The common designation of our acts of devotion is called worship, but the anthropologists usually employ the more technical term, "cultus." For purposes of parallelism and symmetry the term is here employed as the counterpart of culture. Our Reformed Fathers, who employed the Latin, made their motto, ora et labora (pray and work), while we usually speak of worship and work, to divide the activities of life. Sunday is set aside for worship, both individually and collectively; but "six days shalt thou labor and do all they work!"

The Liberals of the past mouthed a good deal of superficial nonsense when they, on the basis of Carlyle's "work is worship," concluded that worship is superfluous in true religion, that it was simply an imposition of priestly legalism. No one would deny, of course, that the way one works reveals his religion, perhaps more truly than the way he talks about it. But Scripture leaves no room for the idea that worship is not well-pleasing unto the Lord.
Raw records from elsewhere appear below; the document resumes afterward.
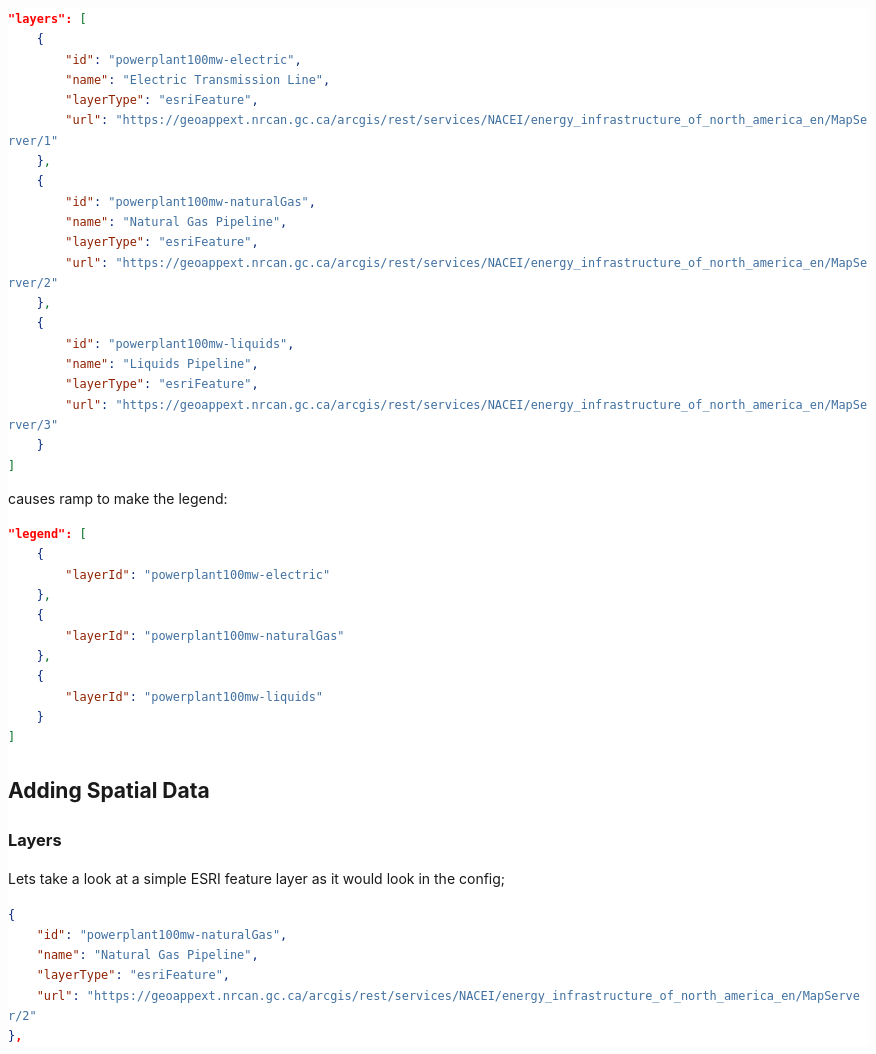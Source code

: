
 ```json
"layers": [
    {
        "id": "powerplant100mw-electric",
        "name": "Electric Transmission Line",
        "layerType": "esriFeature",
        "url": "https://geoappext.nrcan.gc.ca/arcgis/rest/services/NACEI/energy_infrastructure_of_north_america_en/MapServer/1"
    },
    {
        "id": "powerplant100mw-naturalGas",
        "name": "Natural Gas Pipeline",
        "layerType": "esriFeature",
        "url": "https://geoappext.nrcan.gc.ca/arcgis/rest/services/NACEI/energy_infrastructure_of_north_america_en/MapServer/2"
    },
    {
        "id": "powerplant100mw-liquids",
        "name": "Liquids Pipeline",
        "layerType": "esriFeature",
        "url": "https://geoappext.nrcan.gc.ca/arcgis/rest/services/NACEI/energy_infrastructure_of_north_america_en/MapServer/3"
    }
]
```

causes ramp to make the legend:

```json
"legend": [
    {
        "layerId": "powerplant100mw-electric"
    },
    {
        "layerId": "powerplant100mw-naturalGas"
    },
    {
        "layerId": "powerplant100mw-liquids"
    }
]
```

## Adding Spatial Data

### Layers

Lets take a look at a simple ESRI feature layer as it would look in the config;

```json
{
    "id": "powerplant100mw-naturalGas",
    "name": "Natural Gas Pipeline",
    "layerType": "esriFeature",
    "url": "https://geoappext.nrcan.gc.ca/arcgis/rest/services/NACEI/energy_infrastructure_of_north_america_en/MapServer/2"
},
```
Citing the Bible on that point is superfluous.

Let the reader remember the Psalms of David, the devotions of Jesus and his apostles and, lastly, the worship of the redeemed in heaven. To say that God, the Lord, does not demand worship of his creature, but only service is altogether contrary to the Scriptures and the spirit of religion. Religion, then, has these two aspects, indeed not mutually exclusive inasmuch as one may well pray and sing while working with his hands. Nevertheless, there are two distinguishable activities rooting in religion: cultus and culture, worship and work, ora et labora, aspiration and perspiration. And not only must our aspiration be under the inspiration of the Spirit, but also our perspiration; every ounce of expended energy, whether physical or mental, must be in the service of God, hence inspired.

This is the essence of true religion; faith must inform one's whole being. To restrict religion either to acts of worship, or to deeds of service, is to break asunder what God hath joined together; for God, the Lord, demands both worship and work; religion consists of cultus and culture.